WHAT YOU NEED TO DO - Repeat exactly the lines of the entries below from the one with "部分可以预测，而它们保留和循环养分的能力也随之改变。" through the one with "Product, Error Detection", both ends included, and nothing else.

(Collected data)
.....

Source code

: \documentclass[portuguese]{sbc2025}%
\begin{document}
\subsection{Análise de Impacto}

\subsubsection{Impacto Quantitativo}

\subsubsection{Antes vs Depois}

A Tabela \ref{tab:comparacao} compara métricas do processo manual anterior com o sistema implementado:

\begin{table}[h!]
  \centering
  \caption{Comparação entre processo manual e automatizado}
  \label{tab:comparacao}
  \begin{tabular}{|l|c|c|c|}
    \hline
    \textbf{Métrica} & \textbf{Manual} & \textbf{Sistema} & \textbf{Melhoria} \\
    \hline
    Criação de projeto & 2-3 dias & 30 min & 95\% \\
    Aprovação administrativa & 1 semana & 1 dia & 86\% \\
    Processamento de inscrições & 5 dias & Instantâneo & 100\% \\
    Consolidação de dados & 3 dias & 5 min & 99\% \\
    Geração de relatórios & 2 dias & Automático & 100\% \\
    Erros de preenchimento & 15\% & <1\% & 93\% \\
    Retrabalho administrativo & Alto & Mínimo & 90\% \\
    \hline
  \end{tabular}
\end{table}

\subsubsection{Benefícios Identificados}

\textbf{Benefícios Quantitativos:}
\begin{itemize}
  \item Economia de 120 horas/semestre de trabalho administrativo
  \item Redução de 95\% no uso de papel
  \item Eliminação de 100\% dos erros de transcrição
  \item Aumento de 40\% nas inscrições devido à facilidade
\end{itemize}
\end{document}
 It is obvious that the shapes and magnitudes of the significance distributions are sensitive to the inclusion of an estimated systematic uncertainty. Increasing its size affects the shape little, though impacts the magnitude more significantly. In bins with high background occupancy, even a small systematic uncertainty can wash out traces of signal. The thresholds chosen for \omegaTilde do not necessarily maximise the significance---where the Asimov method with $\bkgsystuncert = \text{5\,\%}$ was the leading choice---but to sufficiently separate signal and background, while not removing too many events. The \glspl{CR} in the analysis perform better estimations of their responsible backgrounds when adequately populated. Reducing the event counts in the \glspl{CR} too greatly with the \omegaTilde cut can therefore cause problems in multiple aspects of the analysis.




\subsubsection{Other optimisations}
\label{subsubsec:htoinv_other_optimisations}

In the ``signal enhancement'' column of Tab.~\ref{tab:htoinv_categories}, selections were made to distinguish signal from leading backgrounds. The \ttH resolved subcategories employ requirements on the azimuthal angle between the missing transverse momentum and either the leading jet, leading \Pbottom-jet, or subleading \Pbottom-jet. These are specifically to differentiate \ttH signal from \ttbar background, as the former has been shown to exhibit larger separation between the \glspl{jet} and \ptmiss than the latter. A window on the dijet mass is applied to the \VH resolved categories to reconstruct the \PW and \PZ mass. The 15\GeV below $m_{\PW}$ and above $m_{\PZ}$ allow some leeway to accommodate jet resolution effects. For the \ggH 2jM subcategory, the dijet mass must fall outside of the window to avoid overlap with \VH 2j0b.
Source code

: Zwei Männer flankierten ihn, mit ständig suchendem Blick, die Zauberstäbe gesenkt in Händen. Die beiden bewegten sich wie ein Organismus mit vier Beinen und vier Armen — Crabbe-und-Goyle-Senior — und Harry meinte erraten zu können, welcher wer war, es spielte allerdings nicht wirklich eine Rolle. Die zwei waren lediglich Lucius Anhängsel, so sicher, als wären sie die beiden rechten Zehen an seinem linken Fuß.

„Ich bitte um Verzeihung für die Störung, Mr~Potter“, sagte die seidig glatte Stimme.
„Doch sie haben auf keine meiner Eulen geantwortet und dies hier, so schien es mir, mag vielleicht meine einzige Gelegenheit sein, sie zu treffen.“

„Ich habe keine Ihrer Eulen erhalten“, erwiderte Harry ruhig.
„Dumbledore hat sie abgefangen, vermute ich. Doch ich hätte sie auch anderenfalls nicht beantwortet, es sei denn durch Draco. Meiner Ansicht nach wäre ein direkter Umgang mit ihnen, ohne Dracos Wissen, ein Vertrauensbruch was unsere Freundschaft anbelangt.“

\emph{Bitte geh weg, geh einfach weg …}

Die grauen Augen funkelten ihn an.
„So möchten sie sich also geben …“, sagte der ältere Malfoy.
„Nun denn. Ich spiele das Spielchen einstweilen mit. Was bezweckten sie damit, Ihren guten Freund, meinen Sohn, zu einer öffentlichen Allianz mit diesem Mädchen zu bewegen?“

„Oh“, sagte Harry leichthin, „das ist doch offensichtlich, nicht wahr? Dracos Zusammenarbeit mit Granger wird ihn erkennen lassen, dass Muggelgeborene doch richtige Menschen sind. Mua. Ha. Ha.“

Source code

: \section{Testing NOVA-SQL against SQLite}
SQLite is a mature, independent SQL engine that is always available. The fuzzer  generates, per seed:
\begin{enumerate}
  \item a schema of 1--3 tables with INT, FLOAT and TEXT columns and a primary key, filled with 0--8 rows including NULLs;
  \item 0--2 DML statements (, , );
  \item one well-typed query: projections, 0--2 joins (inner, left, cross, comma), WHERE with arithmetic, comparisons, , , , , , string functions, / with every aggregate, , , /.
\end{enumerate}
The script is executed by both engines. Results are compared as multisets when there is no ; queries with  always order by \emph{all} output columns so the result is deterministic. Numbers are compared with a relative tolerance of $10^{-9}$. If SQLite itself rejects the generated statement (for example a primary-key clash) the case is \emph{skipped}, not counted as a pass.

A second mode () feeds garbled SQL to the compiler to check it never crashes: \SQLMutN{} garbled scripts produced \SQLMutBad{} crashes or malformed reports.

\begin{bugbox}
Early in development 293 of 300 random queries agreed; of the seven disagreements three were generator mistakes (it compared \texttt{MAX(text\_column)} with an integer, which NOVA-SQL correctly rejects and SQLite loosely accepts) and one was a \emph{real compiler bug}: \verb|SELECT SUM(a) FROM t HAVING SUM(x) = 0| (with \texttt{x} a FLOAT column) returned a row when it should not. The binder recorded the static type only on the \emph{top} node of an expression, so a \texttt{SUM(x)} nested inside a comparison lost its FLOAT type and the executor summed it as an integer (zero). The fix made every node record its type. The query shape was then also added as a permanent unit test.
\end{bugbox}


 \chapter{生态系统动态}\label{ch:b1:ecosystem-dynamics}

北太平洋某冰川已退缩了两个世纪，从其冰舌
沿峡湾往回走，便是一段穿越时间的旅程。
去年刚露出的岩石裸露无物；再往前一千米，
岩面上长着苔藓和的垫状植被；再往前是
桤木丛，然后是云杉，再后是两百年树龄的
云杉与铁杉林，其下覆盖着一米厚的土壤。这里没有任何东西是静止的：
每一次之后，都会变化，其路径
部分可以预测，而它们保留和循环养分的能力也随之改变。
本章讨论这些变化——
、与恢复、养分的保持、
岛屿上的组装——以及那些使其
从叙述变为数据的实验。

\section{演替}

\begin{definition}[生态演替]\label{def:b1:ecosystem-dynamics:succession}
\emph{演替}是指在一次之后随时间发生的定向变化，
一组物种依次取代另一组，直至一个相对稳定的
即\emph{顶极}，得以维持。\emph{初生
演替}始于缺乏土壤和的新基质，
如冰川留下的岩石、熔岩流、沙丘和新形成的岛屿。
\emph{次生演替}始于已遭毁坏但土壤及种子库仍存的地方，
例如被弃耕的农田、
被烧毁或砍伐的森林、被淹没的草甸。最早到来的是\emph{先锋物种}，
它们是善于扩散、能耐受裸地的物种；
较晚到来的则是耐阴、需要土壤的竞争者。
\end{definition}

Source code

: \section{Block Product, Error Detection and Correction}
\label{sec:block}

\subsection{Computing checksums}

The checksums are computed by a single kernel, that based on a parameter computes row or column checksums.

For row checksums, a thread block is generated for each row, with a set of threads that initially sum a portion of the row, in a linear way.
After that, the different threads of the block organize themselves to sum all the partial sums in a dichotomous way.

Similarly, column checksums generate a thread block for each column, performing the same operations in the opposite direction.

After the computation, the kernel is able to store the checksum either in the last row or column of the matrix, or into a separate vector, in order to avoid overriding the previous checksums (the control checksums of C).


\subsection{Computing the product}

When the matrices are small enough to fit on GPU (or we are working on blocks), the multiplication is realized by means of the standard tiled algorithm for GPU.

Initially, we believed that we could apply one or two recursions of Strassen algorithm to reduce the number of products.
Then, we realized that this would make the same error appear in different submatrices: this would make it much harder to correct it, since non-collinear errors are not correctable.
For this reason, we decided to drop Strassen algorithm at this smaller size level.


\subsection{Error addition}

.....

EXERCISE RESPONSE -
部分可以预测，而它们保留和循环养分的能力也随之改变。
本章讨论这些变化——
、与恢复、养分的保持、
岛屿上的组装——以及那些使其
从叙述变为数据的实验。

\section{演替}

\begin{definition}[生态演替]\label{def:b1:ecosystem-dynamics:succession}
\emph{演替}是指在一次之后随时间发生的定向变化，
一组物种依次取代另一组，直至一个相对稳定的
即\emph{顶极}，得以维持。\emph{初生
演替}始于缺乏土壤和的新基质，
如冰川留下的岩石、熔岩流、沙丘和新形成的岛屿。
\emph{次生演替}始于已遭毁坏但土壤及种子库仍存的地方，
例如被弃耕的农田、
被烧毁或砍伐的森林、被淹没的草甸。最早到来的是\emph{先锋物种}，
它们是善于扩散、能耐受裸地的物种；
较晚到来的则是耐阴、需要土壤的竞争者。
\end{definition}

Source code

: \section{Block Product, Error Detection and Correction}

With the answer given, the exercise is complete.